У книги Вишневецкого на редкость адекватная аннотация:
«Герои «Ленинграда» – осколки старой русской интеллигенции в
момент окончательного превращения их мира в царство «нового советского человека»,
время действия – первые восемь месяцев финно-немецкой блокады Ленинграда в
период Великой Отечественной войны. Исключительные обстоятельства обнажают
механизм катастрофы, которая видится одним как искупительная жертва, другим –
как приговор».
Документальные вставки отражают ситуацию в городе.
«Сов.
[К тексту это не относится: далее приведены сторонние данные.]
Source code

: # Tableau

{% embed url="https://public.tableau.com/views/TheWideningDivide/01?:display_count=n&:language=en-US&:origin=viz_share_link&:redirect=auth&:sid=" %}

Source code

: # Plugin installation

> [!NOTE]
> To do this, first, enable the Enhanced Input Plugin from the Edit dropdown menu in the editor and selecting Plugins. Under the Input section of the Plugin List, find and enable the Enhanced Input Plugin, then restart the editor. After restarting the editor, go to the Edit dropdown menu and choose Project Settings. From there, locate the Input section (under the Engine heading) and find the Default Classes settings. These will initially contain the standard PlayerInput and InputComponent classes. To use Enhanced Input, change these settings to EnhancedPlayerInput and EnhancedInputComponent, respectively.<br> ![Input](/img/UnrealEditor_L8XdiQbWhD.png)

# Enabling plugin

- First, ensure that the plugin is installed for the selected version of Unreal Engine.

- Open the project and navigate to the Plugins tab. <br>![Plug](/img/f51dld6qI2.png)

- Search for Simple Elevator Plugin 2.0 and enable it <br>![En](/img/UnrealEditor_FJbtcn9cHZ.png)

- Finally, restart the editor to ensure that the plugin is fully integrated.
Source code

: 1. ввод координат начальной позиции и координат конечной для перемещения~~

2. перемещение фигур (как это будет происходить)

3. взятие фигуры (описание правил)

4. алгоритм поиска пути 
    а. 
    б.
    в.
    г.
Секретно. 10 февраля 1942 г.
Положение с продовольствием в Ленинграде в январе и в начале
февраля продолжало оставаться напряжённым.
Населению в счёт январских норм не отоварены продовольственные
карточки по мясу, жирам, кондитерским изделиям.
При потребности в жирах на месяц, для выдачи по карточкам в
январе 1362 тонны, населению не выдано 889 тонн.
Из положенных к выдаче 1932 тонн мяса не выдано 1095 тонн.
По кондитерским изделиям требовалось выдать по карточкам в
январе 2639 тонн, населению не выдано 1379 тонн.
В связи с продовольственными трудностями, отсутствием в жилищном
хозяйстве города воды, света, топлива отрицательные настроения среди населения
не уменьшаются...
За последние дни смертность в городе резко возросла. За 10 дней
февраля умерло 36 606 человек.
За то же время скоропостижно скончалось на улицах 1060 человек.
За 10 дней в городе было 26 случаев убийств и грабежей с целью завладения
продуктами и продуктовыми карточками...
За последнее время резко увеличились случаи людоедства и
особенно употребление в пищу трупов. Только за 10 дней февраля в городе
Ленинграде и пригородных районах арестовано за людоедство 311 чел.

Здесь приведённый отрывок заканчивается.